▶ [TASK REQUIREMENTS]: If a line of the material holds the string "先有鸡还是先有蛋", it counts; report the number of such lines alone.

▶ [PROVIDED MATERIAL]:
*** Begin section ***

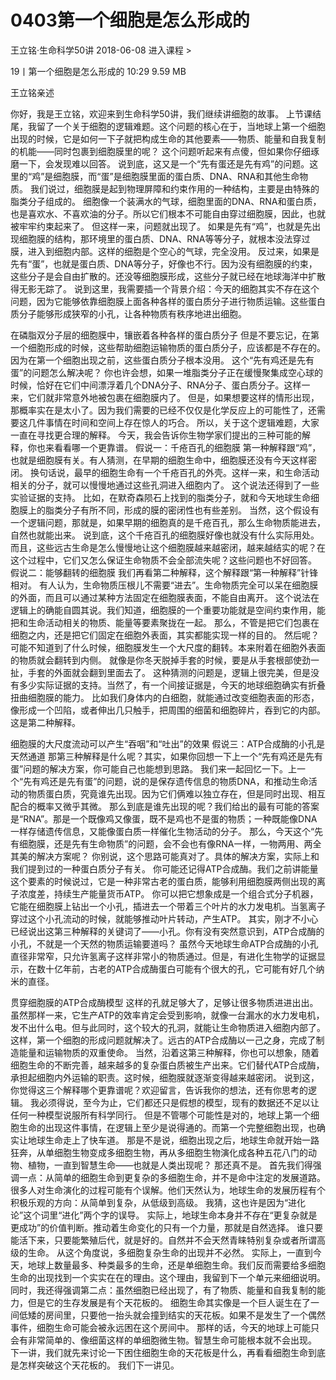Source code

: # 0403第一个细胞是怎么形成的


王立铭·生命科学50讲
2018-06-08
进入课程 >

19丨第一个细胞是怎么形成的
10:29 9.59 MB

王立铭亲述

你好，我是王立铭，欢迎来到生命科学50讲，我们继续讲细胞的故事。
上节课结尾，我留了一个关于细胞的逻辑难题。这个问题的核心在于，当地球上第一个细胞出现的时候，它是如何一下子就把构成生命的其他要素——物质、能量和自我复制的机能——同时包裹到细胞膜里的呢？
这个问题听起来有点傻，但如果你仔细琢磨一下，会发现难以回答。
说到底，这又是一个“先有蛋还是先有鸡”的问题。这里的“鸡”是细胞膜，而“蛋”是细胞膜里面的蛋白质、DNA、RNA和其他生命物质。
我们说过，细胞膜是起到物理屏障和约束作用的一种结构，主要是由特殊的脂类分子组成的。
细胞像一个装满水的气球，细胞里面的DNA、RNA和蛋白质，也是喜欢水、不喜欢油的分子。所以它们根本不可能自由穿过细胞膜，因此，也就被牢牢约束起来了。
但这样一来，问题就出现了。
如果是先有“鸡”，也就是先出现细胞膜的结构，那环境里的蛋白质、DNA、RNA等等分子，就根本没法穿过膜，进入到细胞内部。这样的细胞是个空心的气球，完全没用。
反过来，如果是先有“蛋”，也就是蛋白质、DNA等分子，好像也不行。因为没有细胞膜的约束，这些分子是会自由扩散的。还没等细胞膜形成，这些分子就已经在地球海洋中扩散得无影无踪了。
说到这里，我需要插一个背景介绍：今天的细胞其实不存在这个问题，因为它能够依靠细胞膜上面各种各样的蛋白质分子进行物质运输。这些蛋白质分子能够形成狭窄的小孔，让各种物质有秩序地进出细胞。

在磷脂双分子层的细胞膜中，镶嵌着各种各样的蛋白质分子
但是不要忘记，在第一个细胞形成的时候，这些帮助细胞运输物质的蛋白质分子，应该都是不存在的。因为在第一个细胞出现之前，这些蛋白质分子根本没用。
这个“先有鸡还是先有蛋”的问题怎么解决呢？
你也许会想，如果一堆脂类分子正在缓慢聚集成空心球的时候，恰好在它们中间漂浮着几个DNA分子、RNA分子、蛋白质分子。这样一来，它们就非常意外地被包裹在细胞膜内了。
但是，如果想要这样的情形出现，那概率实在是太小了。因为我们需要的已经不仅仅是化学反应上的可能性了，还需要这几件事情在时间和空间上存在惊人的巧合。
所以，关于这个逻辑难题，大家一直在寻找更合理的解释。
今天，我会告诉你生物学家们提出的三种可能的解释，你也来看看哪一个更靠谱。
假说一：千疮百孔的细胞膜
第一种解释跟“鸡”，也就是细胞膜有关。有人猜测，在早期的细胞生命中，细胞膜还没有今天这样密闭。
换句话说，最早的细胞生命有一个千疮百孔的外壳。这样一来，和生命活动相关的分子，就可以慢慢地通过这些孔洞进入细胞内了。
这个说法还得到了一些实验证据的支持。
比如，在默奇森陨石上找到的脂类分子，就和今天地球生命细胞膜上的脂类分子有所不同，形成的膜的密闭性也有些差别。
当然，这个假设有一个逻辑问题，那就是，如果早期的细胞真的是千疮百孔，那么生命物质能进去，自然也就能出来。
说到底，这个千疮百孔的细胞膜好像也就没有什么实际用处。而且，这些远古生命是怎么慢慢地让这个细胞膜越来越密闭，越来越结实的呢？在这个过程中，它们又怎么保证生命物质不会全部流失呢？这些问题也不好回答。
假说二：能够翻转的细胞膜
我们再看第二种解释，这个解释跟“第一种解释”针锋相对。
有人认为，生命物质压根儿不需要“进去”。生命物质完全可以呆在细胞膜的外面，而且可以通过某种方法固定在细胞膜表面，不能自由离开。
这个说法在逻辑上的确能自圆其说。我们知道，细胞膜的一个重要功能就是空间约束作用，能把和生命活动相关的物质、能量等要素聚拢在一起。
那么，不管是把它们包裹在细胞之内，还是把它们固定在细胞外表面，其实都能实现一样的目的。
然后呢？可能不知道到了什么时候，细胞膜发生一个大尺度的翻转。本来附着在细胞外表面的物质就会翻转到内侧。
就像是你冬天脱掉手套的时候，要是从手套根部使劲一扯，手套的外面就会翻到里面去了。
这种猜测的问题是，逻辑上很完美，但是没有多少实际证据的支持。当然了，有一个间接证据是，今天的地球细胞确实有折叠扭曲细胞膜的能力。
比如我们身体内的白细胞，就能通过改变细胞表面的形态，像形成一个凹陷，或者伸出几只触手，把周围的细菌和细胞碎片，吞到它的内部。这是第二种解释。

细胞膜的大尺度流动可以产生“吞咽”和“吐出”的效果
假说三：ATP合成酶的小孔是天然通道
那第三种解释是什么呢？其实，如果你回想一下上一个“先有鸡还是先有蛋”问题的解决方案，你可能自己也能想到思路。
我们来一起回忆一下。上一个“先有鸡还是先有蛋”的问题，说的是保存遗传信息的物质DNA，和推动生命活动的物质蛋白质，究竟谁先出现。因为它们俩难以独立存在，但是同时出现、相互配合的概率又微乎其微。
那么到底是谁先出现的呢？我们给出的最有可能的答案是“RNA”。那是一个既像鸡又像蛋，既不是鸡也不是蛋的物质；一种既能像DNA一样存储遗传信息，又能像蛋白质一样催化生物活动的分子。
那么，今天这个“先有细胞膜，还是先有生命物质”的问题，会不会也有像RNA一样，一物两用、两全其美的解决方案呢？
你别说，这个思路可能真对了。具体的解决方案，实际上和我们提到过的一种蛋白质分子有关。
你可能还记得ATP合成酶。我们之前讲能量这个要素的时候说过，它是一种非常古老的蛋白质，能够利用细胞膜两侧出现的离子浓度差，持续生产能量货币ATP。
你可以把它想象成是一个组合式分子机器，它能在细胞膜上钻出一个小孔，插进去一个带着三个叶片的水力发电机。当氢离子穿过这个小孔流动的时候，就能够推动叶片转动，产生ATP。
其实，刚才不小心已经说出这第三种解释的关键词了——小孔。你有没有突然意识到，ATP合成酶的小孔，不就是一个天然的物质运输要道吗？
虽然今天地球生命ATP合成酶的小孔直径非常窄，只允许氢离子这样非常小的物质通过。但是，有进化生物学的证据显示，在数十亿年前，古老的ATP合成酶蛋白可能有个很大的孔，它可能有好几个纳米的直径。

贯穿细胞膜的ATP合成酶模型
这样的孔就足够大了，足够让很多物质进进出出。虽然那样一来，它生产ATP的效率肯定会受到影响，就像一台漏水的水力发电机，发不出什么电。但与此同时，这个较大的孔洞，就能让生命物质进入细胞内部了。
这样，第一个细胞的形成问题就解决了。远古的ATP合成酶以一己之身，完成了制造能量和运输物质的双重使命。
当然，沿着这第三种解释，你也可以想象，随着细胞生命的不断完善，越来越多的复杂蛋白质被生产出来。它们替代ATP合成酶，承担起细胞内外运输的职责。这时候，细胞膜就逐渐变得越来越密闭。
说到这，你觉得这三个解释哪个更靠谱呢？欢迎留言，告诉我你的想法，还有你思考的逻辑。
我必须得说，至今为止，它们都还只是假想的模型，现有的数据还不足以让任何一种模型说服所有科学同行。
但是不管哪个可能性是对的，地球上第一个细胞生命的出现这件事情，在逻辑上至少是说得通的。而第一个完整细胞出现，也确实让地球生命走上了快车道。
那是不是说，细胞出现之后，地球生命就开始一路狂奔，从单细胞生物变成多细胞生物，再从多细胞生物演化成各种五花八门的动物、植物，一直到智慧生命——也就是人类出现呢？
那还真不是。
首先我们得强调一点：从简单的细胞生命到更复杂的多细胞生命，并不是命中注定的发展道路。
很多人对生命演化的过程可能有个误解。他们天然认为，地球生命的发展历程有个积极乐观的方向：从简单到复杂，从低级到高级。
我猜，这也许是因为“进化论”这个词里“进化”两个字的误导。
实际上，地球生命本身并不存在“更复杂就是更成功”的价值判断。推动着生命变化的只有一个力量，那就是自然选择。
谁只要能活下来，只要能繁殖后代，就是好的。自然并不会天然青睐特别复杂或者所谓高级的生命。
从这个角度说，多细胞复杂生命的出现并不必然。
实际上，一直到今天，地球上数量最多、种类最多的生命，还是单细胞生命。我们反而需要给多细胞生命的出现找到一个实实在在的理由。这个理由，我留到下一个单元来细细说明。
同时，我还得强调第二点：虽然细胞已经出现了，有了物质、能量和自我复制的能力，但是它的生存发展是有个天花板的。
细胞生命其实像是一个巨人诞生在了一间低矮的房间里，只要他一抬头就会撞到结实的天花板。如果不是发生了一个偶然事件，细胞生命可能会被永远困在这个房间中。
那样的话，今天的地球上可能只会有非常简单的、像细菌这样的单细胞微生物。智慧生命可能根本就不会出现。
下一讲，我们就先来讨论一下困住细胞生命的天花板是什么，再看看细胞生命到底是怎样突破这个天花板的。
我们下一讲见。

*** End section ***

▶ [YOUR RESPONSE]: 3